Pubblicazioni: Sale Rosso (1992, Stampa Alternativa), Crasi e Una poesia (1994 e 1999, Pulcinoelefante), Il vino di quella cosa (1995, ristampa 2004, Campanotto), Devi chiamarmi sempre (2005, Campanotto), Canto di una ragazza fascista dei miei tempi (2010, Transeuropa), Bastarde senza gloria (2013, Sartoria Utopia, insieme ad altre sei autrici), La signorina di Cro-Magnon (2014, Sartoria Utopia, ristampa 2021), Teatro dell’amore (Le Voci della Luna/Dot.com Press, 2015), Antenate (2022, Sartoria Utopia, insieme ad altre 11 autrici).  In prosa: Sola sul cammino (1999, Xenia), La forza della preghiera (2000, Sperling e Kupfer), Sono stato quel ragazzo (2005, Società Editrice Barbarossa), Rumeni (2009, Stampa Alternativa), Violenza sessuale.

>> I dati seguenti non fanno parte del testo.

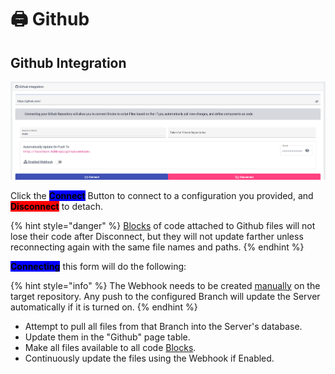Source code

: # 🖨 Github

## Github Integration

![](<../../.gitbook/assets/Screen Shot 2022-04-03 at 14.53.41.png>)

Click the <mark style="background-color:blue;">**Connect**</mark> Button to connect to a configuration you provided, and <mark style="background-color:red;">**Disconnect**</mark> to detach.

{% hint style="danger" %}
[Blocks](../../fundamentals/projects.md) of code attached to Github files will not lose their code after Disconnect, but they will not update farther unless reconnecting again with the same file names and paths.
{% endhint %}

<mark style="background-color:blue;">**Connecting**</mark> this form will do the following:

{% hint style="info" %}
The Webhook needs to be created [manually](https://docs.github.com/en/developers/webhooks-and-events/webhooks/creating-webhooks) on the target repository. Any push to the configured Branch will update the Server automatically if it is turned on.
{% endhint %}

* Attempt to pull all files from that Branch into the Server's database.
* Update them in the "Github" page table.
* Make all files available to all code [Blocks](../../fundamentals/projects.md).
* Continuously update the files using the Webhook if Enabled.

Diniego e minimizzazione (coautore Matteo Rossi Renier, Alpes Italia, 2016), Adolescenza e droga. Uno studio sociologiconeuroscientificopsicologico e giuridico  (coautore Matteo Rossi Renier, Alpes Italia, 2017).

Come autrice di testi di canzoni ha collaborato con Ivano Fossati (in Discanto), Fiorella Mannoia (in Gente comune), Ornella Vanoni (in Argilla), GianCarlo Onorato (in Io sono l’angelo, Falene e Sangue bianco), Pier Dragone (in Fame di vento).

Suoi lavori sono apparsi in diversi blog e antologie.